The Royal Military Museum opened in 1803 at the Cuartel de Monteleón following Manuel Godoy’s initiative, ‘Prince of Peace’. Since then until now the institution has had an eventful existence of which SIT has been part of.
Five years after its opening it was destroyed as a result of the uprising that led to the Independence War and, with it, the collection it contained. When the institution reopened it did this at the Buenavista Palace, remaining there until, in 1841, it became the headquarters of the regency of General Espartero. By then its collections dispersed in different museums, until in 1932 they reunited under the name of Military History Museum at the Buen Retiro Palace, later on the Army Museum.
At the beginning of the new millennium it was decided to move the Alcazar of Toledo Institution under updated criteria.

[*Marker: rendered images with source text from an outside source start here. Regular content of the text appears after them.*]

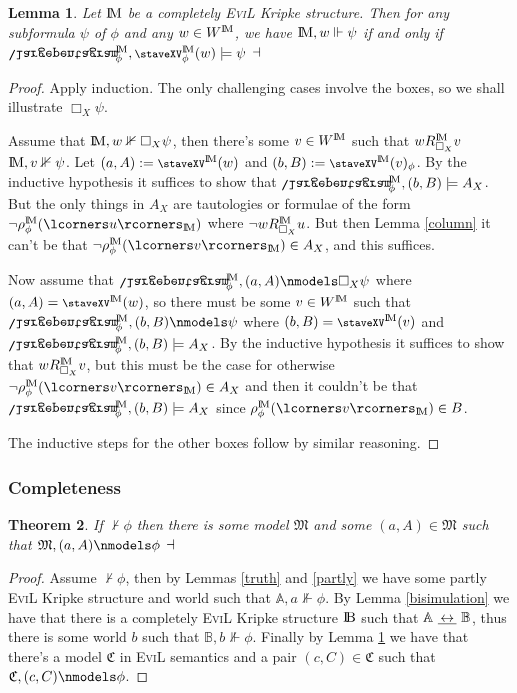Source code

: \documentclass[11pt]{article}
\numberwithin{equation}{subsection}
\newtheorem{theorem}{Theorem}[subsection]
\newtheorem{lemma}[theorem]{Lemma}
\newcommand{\ipent}{\mathrel{\reflectbox{\rotatebox[origin=c]{180}{\ensuremath{\largepentagram}}}}\!\!\!}
\newcommand{\Nec}{\Box}
\newcommand{\Kill}{\textrm{\footnotesize{\staveXV}}}
\begin{document}
\begin{lemma}\label{translation}
Let $\bbM$ be a completely \textsc{EviL} Kripke structure.  Then for any subformula $\psi$ of $\phi$ and any $w \in W^\bbM$, we have $\bbM,w \Vdash \psi$ if and only if $\ipent^\bbM_\phi, \Kill_\phi^\bbM(w) \models \psi$
$\hfill\dashv$
\end{lemma}
\begin{proof}
Apply induction.  The only challenging cases involve the boxes, so we shall illustrate $\Box_X \psi$.  

Assume that $\bbM, w \nVdash \Box_X \psi$, then there's some $v \in W^\bbM$ such that $w R^\bbM_{\Box_X} v$ $\bbM, v \nVdash \psi$. Let $(a,A) := \Kill^\bbM(w)$ and $(b,B) := \Kill^\bbM(v)_\phi$. By the inductive hypothesis it suffices to show that $\ipent^\bbM_\phi,(b,B) \models A_X$.  But the only things in  $A_X$ are tautologies or formulae of the form $\neg \rho^\bbM_\phi(\lcorners u\rcorners_\bbM)$ where $\neg w R^\bbM_{\Nec_X} u$.  But then Lemma \ref{column} it can't be that $\neg \rho^\bbM_\phi(\lcorners v\rcorners_\bbM) \in A_X$, and this suffices.

Now assume that $\ipent^\bbM_\phi, (a,A) \nmodels \Box_X \psi$ where $(a,A) = \Kill^\bbM(w)$, so there must be some $v \in W^\bbM$ such that $\ipent^\bbM_\phi, (b,B) \nmodels  \psi$ where $(b,B) = \Kill^\bbM(v)$ and $\ipent^\bbM_\phi, (b,B) \models  A_X$.  By the inductive hypothesis it suffices to show that $w R^\bbM_{\Nec_X} v$, but this must be the case for otherwise $\neg \rho^\bbM_\phi(\lcorners v\rcorners_\bbM) \in A_X$ and then it couldn't be that $\ipent^\bbM_\phi, (b,B) \models  A_X$ since $\rho^\bbM_\phi(\lcorners v\rcorners_\bbM) \in B$.

The inductive steps for the other boxes follow by similar reasoning.
\end{proof}

\subsubsection{Completeness}

\begin{theorem}
If $\nvdash \phi$ then there is some model $\mathfrak{M}$ and some $(a,A) \in \mathfrak{M}$ such that $\mathfrak{M},(a,A) \nmodels \phi$ $\hfill\dashv$
\end{theorem}
\begin{proof}
	Assume $\nvdash \phi$, then by Lemmas \ref{truth} and \ref{partly} we have some partly \textsc{EviL} Kripke 
	structure and world such that $\mathbb{A},a \nVdash \phi$.  By Lemma \ref{bisimulation} we have that there is a 
	completely \textsc{EviL} Kripke structure $\bbB$ such that $\mathbb{A}\ \underline{\,\leftrightarrow\,}\ \mathbb{B}$, thus there is some world $b$ such that $\mathbb{B},b \nVdash \phi$.  
	Finally by Lemma \ref{translation} we have that there's a model $\mathfrak{C}$ in \textsc{EviL} semantics and a pair $(c,C) \in \mathfrak{C}$ such that $\mathfrak{C},(c,C) \nmodels \phi$.
\end{proof}
\end{document}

This move was developed by SIT’s art team between the years 2005 and 2010. In a five-year period more than 6,500 pieces were transported, which were individually studied in order to have the best criteria for its movement, handling, assembly and storage.
Within the works developed at the museum we could highlight the design and development of the storeroom of the museum’s historical collection of canons opened to visitors. In total more than 200 canons were submitted so that, at the same time they could be stored and visited by the public without any interruption, and available for specialists to consult them (being able to rotate on its own axis) handle them and transport them with ease. To do this, SIT’s technical team took into account preventive conservation, security and exhibition measures when creating these.